→ **THE TASK**
Scan the records below and report how many lines include the string "GenAIComps"; the number alone will do.

→ **SOURCE RECORDS**
+-------+

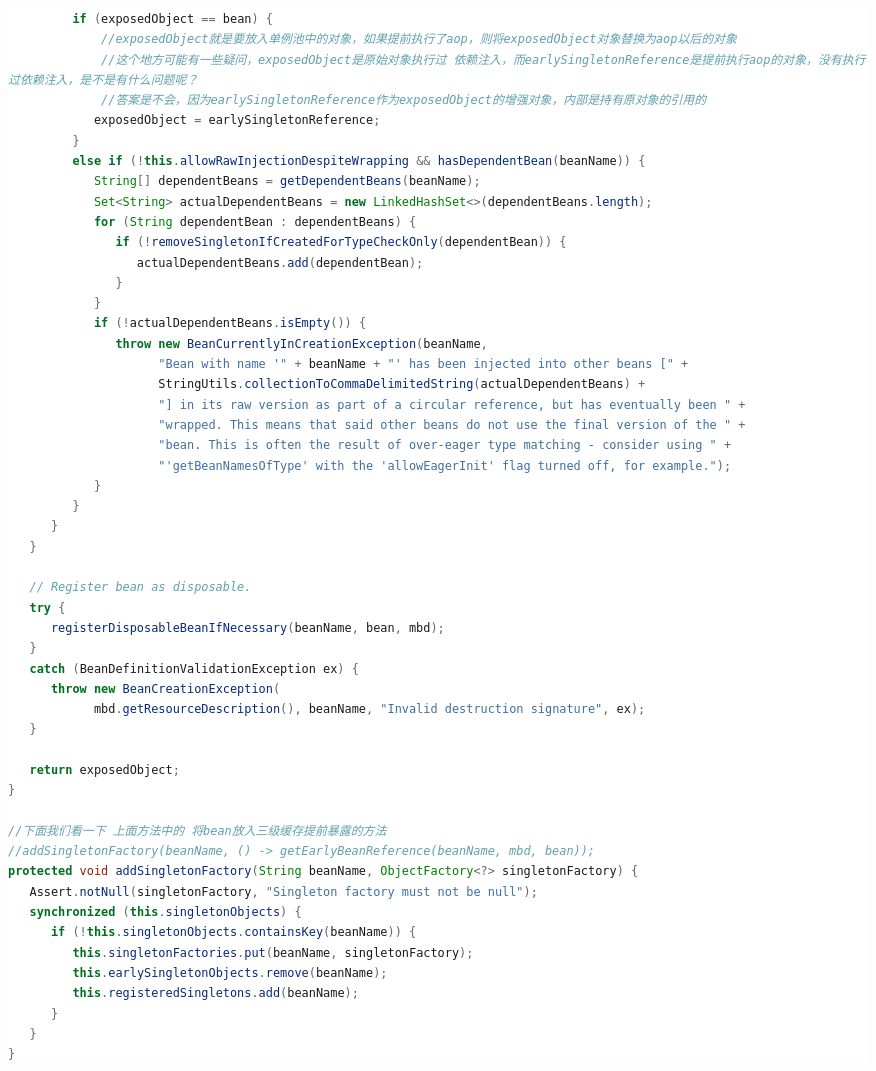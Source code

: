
 ```java
         if (exposedObject == bean) {
             //exposedObject就是要放入单例池中的对象，如果提前执行了aop，则将exposedObject对象替换为aop以后的对象
             //这个地方可能有一些疑问，exposedObject是原始对象执行过 依赖注入，而earlySingletonReference是提前执行aop的对象，没有执行过依赖注入，是不是有什么问题呢？
             //答案是不会，因为earlySingletonReference作为exposedObject的增强对象，内部是持有原对象的引用的
            exposedObject = earlySingletonReference;
         }
         else if (!this.allowRawInjectionDespiteWrapping && hasDependentBean(beanName)) {
            String[] dependentBeans = getDependentBeans(beanName);
            Set<String> actualDependentBeans = new LinkedHashSet<>(dependentBeans.length);
            for (String dependentBean : dependentBeans) {
               if (!removeSingletonIfCreatedForTypeCheckOnly(dependentBean)) {
                  actualDependentBeans.add(dependentBean);
               }
            }
            if (!actualDependentBeans.isEmpty()) {
               throw new BeanCurrentlyInCreationException(beanName,
                     "Bean with name '" + beanName + "' has been injected into other beans [" +
                     StringUtils.collectionToCommaDelimitedString(actualDependentBeans) +
                     "] in its raw version as part of a circular reference, but has eventually been " +
                     "wrapped. This means that said other beans do not use the final version of the " +
                     "bean. This is often the result of over-eager type matching - consider using " +
                     "'getBeanNamesOfType' with the 'allowEagerInit' flag turned off, for example.");
            }
         }
      }
   }

   // Register bean as disposable.
   try {
      registerDisposableBeanIfNecessary(beanName, bean, mbd);
   }
   catch (BeanDefinitionValidationException ex) {
      throw new BeanCreationException(
            mbd.getResourceDescription(), beanName, "Invalid destruction signature", ex);
   }

   return exposedObject;
}

//下面我们看一下 上面方法中的 将bean放入三级缓存提前暴露的方法
//addSingletonFactory(beanName, () -> getEarlyBeanReference(beanName, mbd, bean));
protected void addSingletonFactory(String beanName, ObjectFactory<?> singletonFactory) {
   Assert.notNull(singletonFactory, "Singleton factory must not be null");
   synchronized (this.singletonObjects) {
      if (!this.singletonObjects.containsKey(beanName)) {
         this.singletonFactories.put(beanName, singletonFactory);
         this.earlySingletonObjects.remove(beanName);
         this.registeredSingletons.add(beanName);
      }
   }
}
```
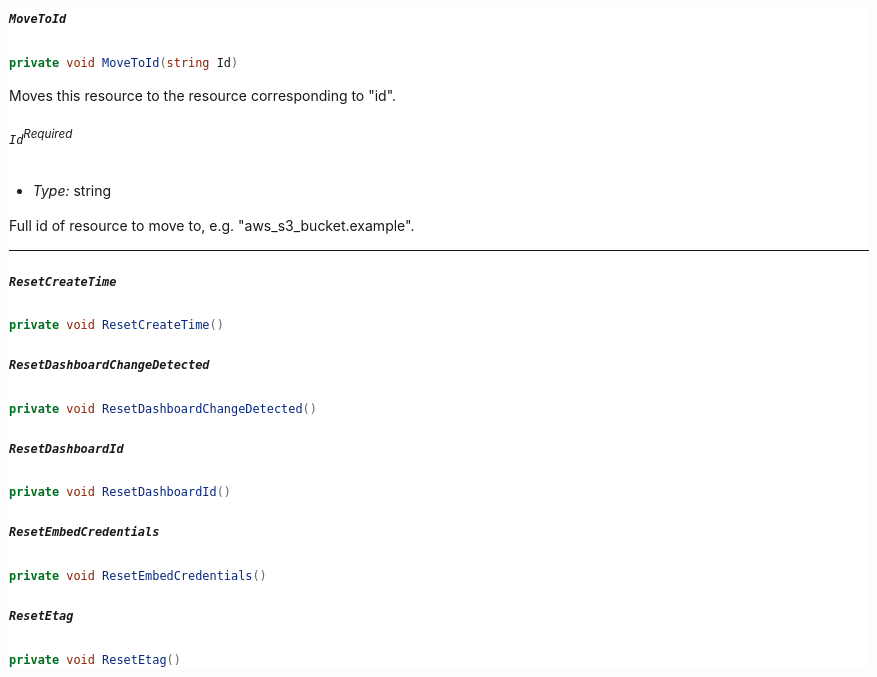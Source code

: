 
##### `MoveToId` <a name="MoveToId" id="@cdktf/provider-databricks.dashboard.Dashboard.moveToId"></a>

```csharp
private void MoveToId(string Id)
```

Moves this resource to the resource corresponding to "id".

###### `Id`<sup>Required</sup> <a name="Id" id="@cdktf/provider-databricks.dashboard.Dashboard.moveToId.parameter.id"></a>

- *Type:* string

Full id of resource to move to, e.g. "aws_s3_bucket.example".

---

##### `ResetCreateTime` <a name="ResetCreateTime" id="@cdktf/provider-databricks.dashboard.Dashboard.resetCreateTime"></a>

```csharp
private void ResetCreateTime()
```

##### `ResetDashboardChangeDetected` <a name="ResetDashboardChangeDetected" id="@cdktf/provider-databricks.dashboard.Dashboard.resetDashboardChangeDetected"></a>

```csharp
private void ResetDashboardChangeDetected()
```

##### `ResetDashboardId` <a name="ResetDashboardId" id="@cdktf/provider-databricks.dashboard.Dashboard.resetDashboardId"></a>

```csharp
private void ResetDashboardId()
```

##### `ResetEmbedCredentials` <a name="ResetEmbedCredentials" id="@cdktf/provider-databricks.dashboard.Dashboard.resetEmbedCredentials"></a>

```csharp
private void ResetEmbedCredentials()
```

##### `ResetEtag` <a name="ResetEtag" id="@cdktf/provider-databricks.dashboard.Dashboard.resetEtag"></a>

```csharp
private void ResetEtag()
```
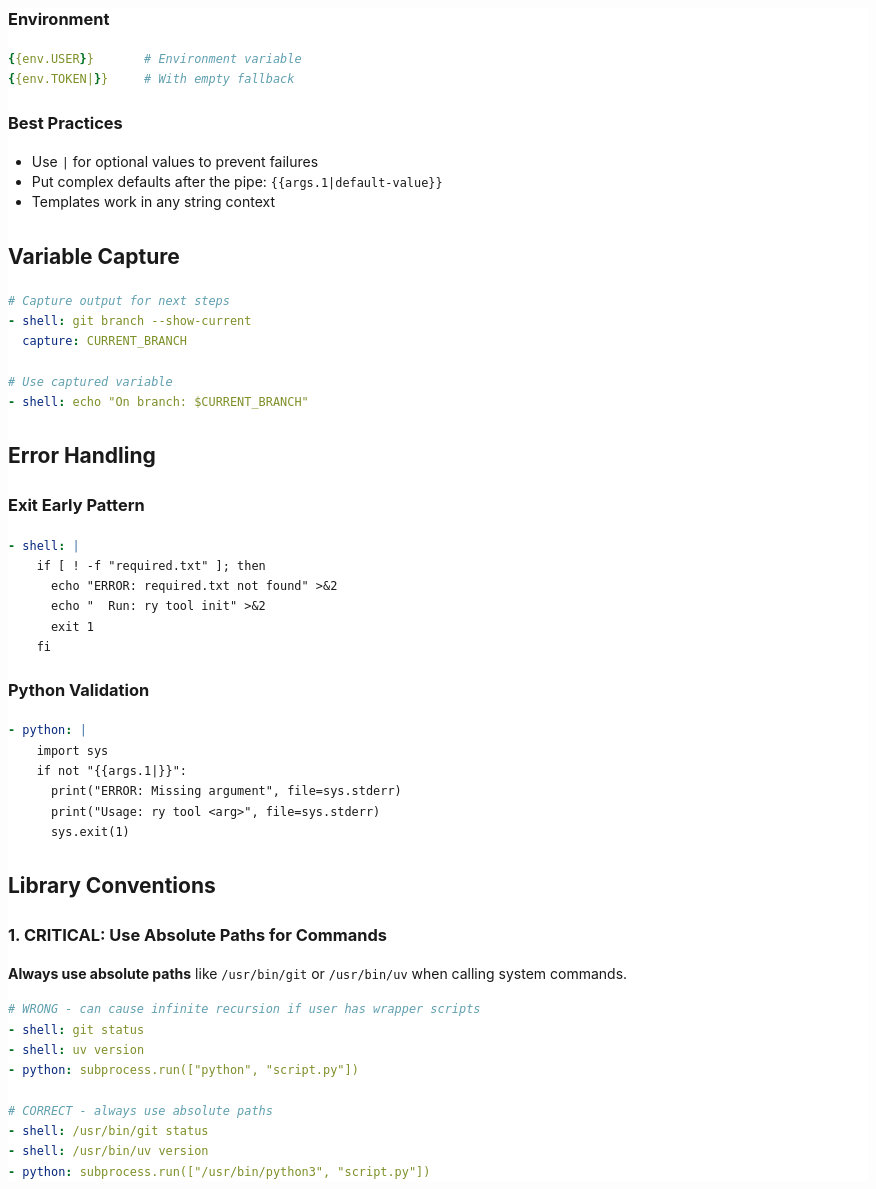 ### Environment
```yaml
{{env.USER}}       # Environment variable
{{env.TOKEN|}}     # With empty fallback
```

### Best Practices
- Use `|` for optional values to prevent failures
- Put complex defaults after the pipe: `{{args.1|default-value}}`
- Templates work in any string context

## Variable Capture

```yaml
# Capture output for next steps
- shell: git branch --show-current
  capture: CURRENT_BRANCH

# Use captured variable
- shell: echo "On branch: $CURRENT_BRANCH"
```

## Error Handling

### Exit Early Pattern
```yaml
- shell: |
    if [ ! -f "required.txt" ]; then
      echo "ERROR: required.txt not found" >&2
      echo "  Run: ry tool init" >&2
      exit 1
    fi
```

### Python Validation
```yaml
- python: |
    import sys
    if not "{{args.1|}}":
      print("ERROR: Missing argument", file=sys.stderr)
      print("Usage: ry tool <arg>", file=sys.stderr)
      sys.exit(1)
```

## Library Conventions

### 1. CRITICAL: Use Absolute Paths for Commands
**Always use absolute paths** like `/usr/bin/git` or `/usr/bin/uv` when calling system commands.

```yaml
# WRONG - can cause infinite recursion if user has wrapper scripts
- shell: git status
- shell: uv version
- python: subprocess.run(["python", "script.py"])

# CORRECT - always use absolute paths
- shell: /usr/bin/git status  
- shell: /usr/bin/uv version
- python: subprocess.run(["/usr/bin/python3", "script.py"])
```
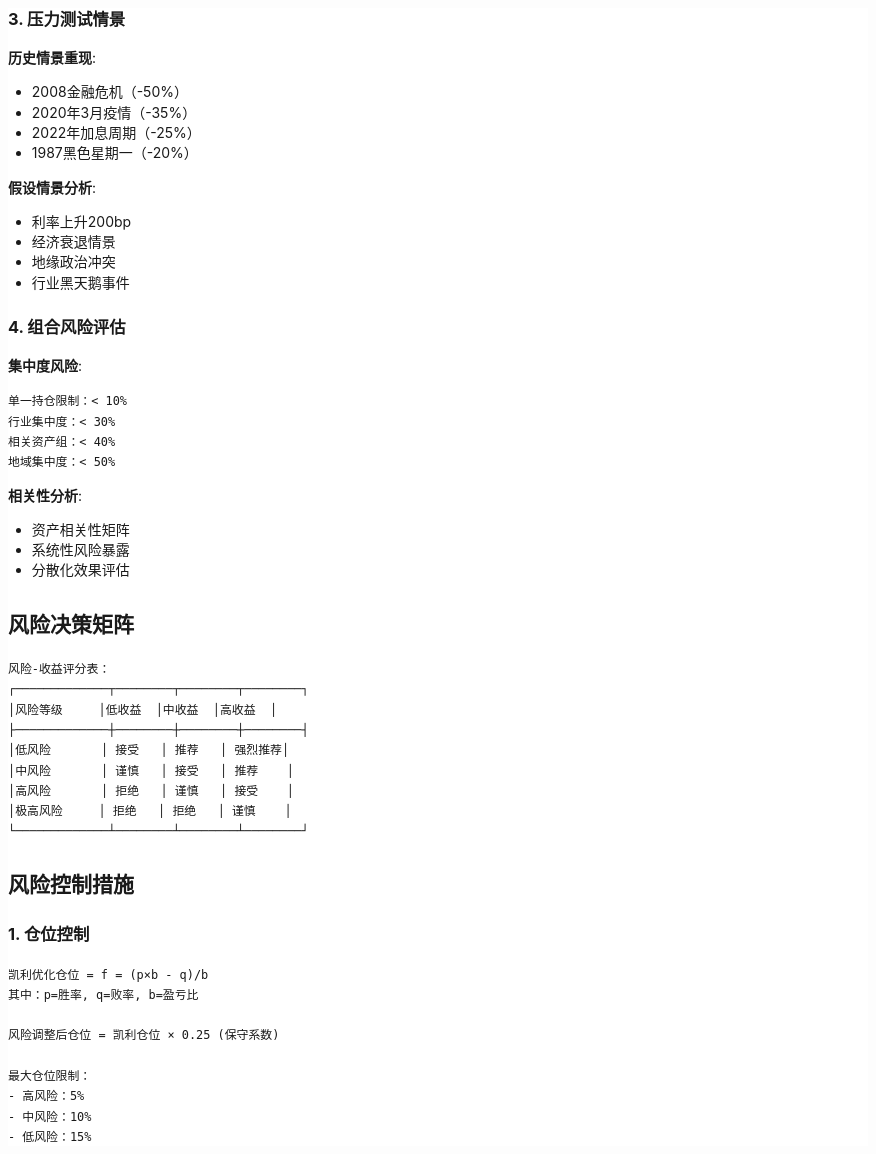 ### 3. 压力测试情景

**历史情景重现**:
- 2008金融危机（-50%）
- 2020年3月疫情（-35%）
- 2022年加息周期（-25%）
- 1987黑色星期一（-20%）

**假设情景分析**:
- 利率上升200bp
- 经济衰退情景
- 地缘政治冲突
- 行业黑天鹅事件

### 4. 组合风险评估

**集中度风险**:
```
单一持仓限制：< 10%
行业集中度：< 30%
相关资产组：< 40%
地域集中度：< 50%
```

**相关性分析**:
- 资产相关性矩阵
- 系统性风险暴露
- 分散化效果评估

## 风险决策矩阵

```
风险-收益评分表：
┌─────────────┬────────┬────────┬────────┐
│风险等级     │低收益  │中收益  │高收益  │
├─────────────┼────────┼────────┼────────┤
│低风险       │ 接受   │ 推荐   │ 强烈推荐│
│中风险       │ 谨慎   │ 接受   │ 推荐    │
│高风险       │ 拒绝   │ 谨慎   │ 接受    │
│极高风险     │ 拒绝   │ 拒绝   │ 谨慎    │
└─────────────┴────────┴────────┴────────┘
```

## 风险控制措施

### 1. 仓位控制
```
凯利优化仓位 = f = (p×b - q)/b
其中：p=胜率, q=败率, b=盈亏比

风险调整后仓位 = 凯利仓位 × 0.25 (保守系数)

最大仓位限制：
- 高风险：5%
- 中风险：10%
- 低风险：15%
```
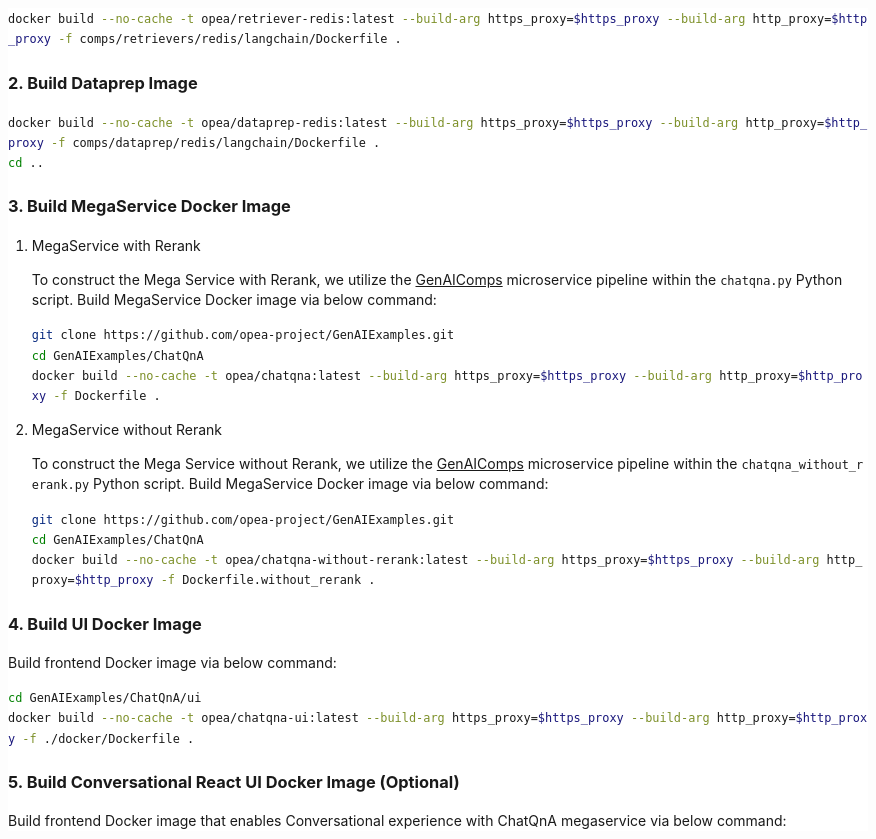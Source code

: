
 ```bash
docker build --no-cache -t opea/retriever-redis:latest --build-arg https_proxy=$https_proxy --build-arg http_proxy=$http_proxy -f comps/retrievers/redis/langchain/Dockerfile .
```

### 2. Build Dataprep Image

```bash
docker build --no-cache -t opea/dataprep-redis:latest --build-arg https_proxy=$https_proxy --build-arg http_proxy=$http_proxy -f comps/dataprep/redis/langchain/Dockerfile .
cd ..
```

### 3. Build MegaService Docker Image

1. MegaService with Rerank

   To construct the Mega Service with Rerank, we utilize the [GenAIComps](https://github.com/opea-project/GenAIComps.git) microservice pipeline within the `chatqna.py` Python script. Build MegaService Docker image via below command:

   ```bash
   git clone https://github.com/opea-project/GenAIExamples.git
   cd GenAIExamples/ChatQnA
   docker build --no-cache -t opea/chatqna:latest --build-arg https_proxy=$https_proxy --build-arg http_proxy=$http_proxy -f Dockerfile .
   ```

2. MegaService without Rerank

   To construct the Mega Service without Rerank, we utilize the [GenAIComps](https://github.com/opea-project/GenAIComps.git) microservice pipeline within the `chatqna_without_rerank.py` Python script. Build MegaService Docker image via below command:

   ```bash
   git clone https://github.com/opea-project/GenAIExamples.git
   cd GenAIExamples/ChatQnA
   docker build --no-cache -t opea/chatqna-without-rerank:latest --build-arg https_proxy=$https_proxy --build-arg http_proxy=$http_proxy -f Dockerfile.without_rerank .
   ```

### 4. Build UI Docker Image

Build frontend Docker image via below command:

```bash
cd GenAIExamples/ChatQnA/ui
docker build --no-cache -t opea/chatqna-ui:latest --build-arg https_proxy=$https_proxy --build-arg http_proxy=$http_proxy -f ./docker/Dockerfile .
```

### 5. Build Conversational React UI Docker Image (Optional)

Build frontend Docker image that enables Conversational experience with ChatQnA megaservice via below command:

+-------+

→ **OUTPUT OF THE EXERCISE**
2